→ **Task statement**: Print the lines below exactly, beginning with the one that contains "Get config for" and stopping after the last line.

——————————

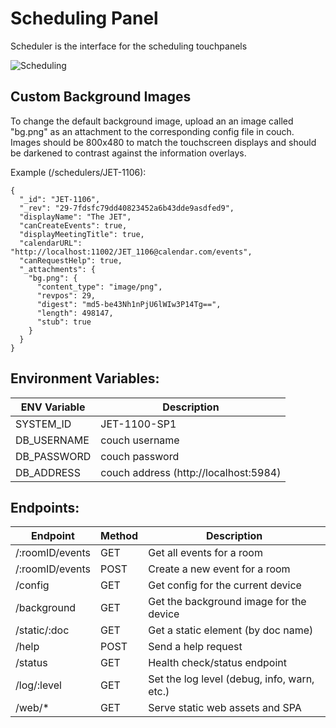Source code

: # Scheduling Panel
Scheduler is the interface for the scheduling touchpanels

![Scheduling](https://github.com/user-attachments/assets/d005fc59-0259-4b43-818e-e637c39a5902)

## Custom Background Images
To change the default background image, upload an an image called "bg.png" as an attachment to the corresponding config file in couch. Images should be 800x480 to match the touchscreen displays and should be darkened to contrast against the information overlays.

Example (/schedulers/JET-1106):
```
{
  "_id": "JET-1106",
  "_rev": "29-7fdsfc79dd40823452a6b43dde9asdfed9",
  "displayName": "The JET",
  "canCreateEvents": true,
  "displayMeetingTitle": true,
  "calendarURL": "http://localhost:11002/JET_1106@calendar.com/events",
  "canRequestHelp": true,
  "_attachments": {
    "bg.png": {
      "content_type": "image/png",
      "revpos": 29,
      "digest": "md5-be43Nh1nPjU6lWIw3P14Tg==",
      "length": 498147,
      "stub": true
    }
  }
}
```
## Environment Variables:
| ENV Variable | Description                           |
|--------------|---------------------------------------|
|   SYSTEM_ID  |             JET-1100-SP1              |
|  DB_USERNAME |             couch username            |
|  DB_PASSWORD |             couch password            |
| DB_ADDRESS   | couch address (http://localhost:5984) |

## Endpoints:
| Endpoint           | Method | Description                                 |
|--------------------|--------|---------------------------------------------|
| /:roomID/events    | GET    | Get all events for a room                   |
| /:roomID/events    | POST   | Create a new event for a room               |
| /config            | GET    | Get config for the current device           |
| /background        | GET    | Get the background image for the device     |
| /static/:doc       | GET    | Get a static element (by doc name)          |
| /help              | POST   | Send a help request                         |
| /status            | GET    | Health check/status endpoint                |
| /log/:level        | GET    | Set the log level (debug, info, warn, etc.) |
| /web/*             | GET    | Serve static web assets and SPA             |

——————————

→ **Result of this exercise**:
| /config            | GET    | Get config for the current device           |
| /background        | GET    | Get the background image for the device     |
| /static/:doc       | GET    | Get a static element (by doc name)          |
| /help              | POST   | Send a help request                         |
| /status            | GET    | Health check/status endpoint                |
| /log/:level        | GET    | Set the log level (debug, info, warn, etc.) |
| /web/*             | GET    | Serve static web assets and SPA             |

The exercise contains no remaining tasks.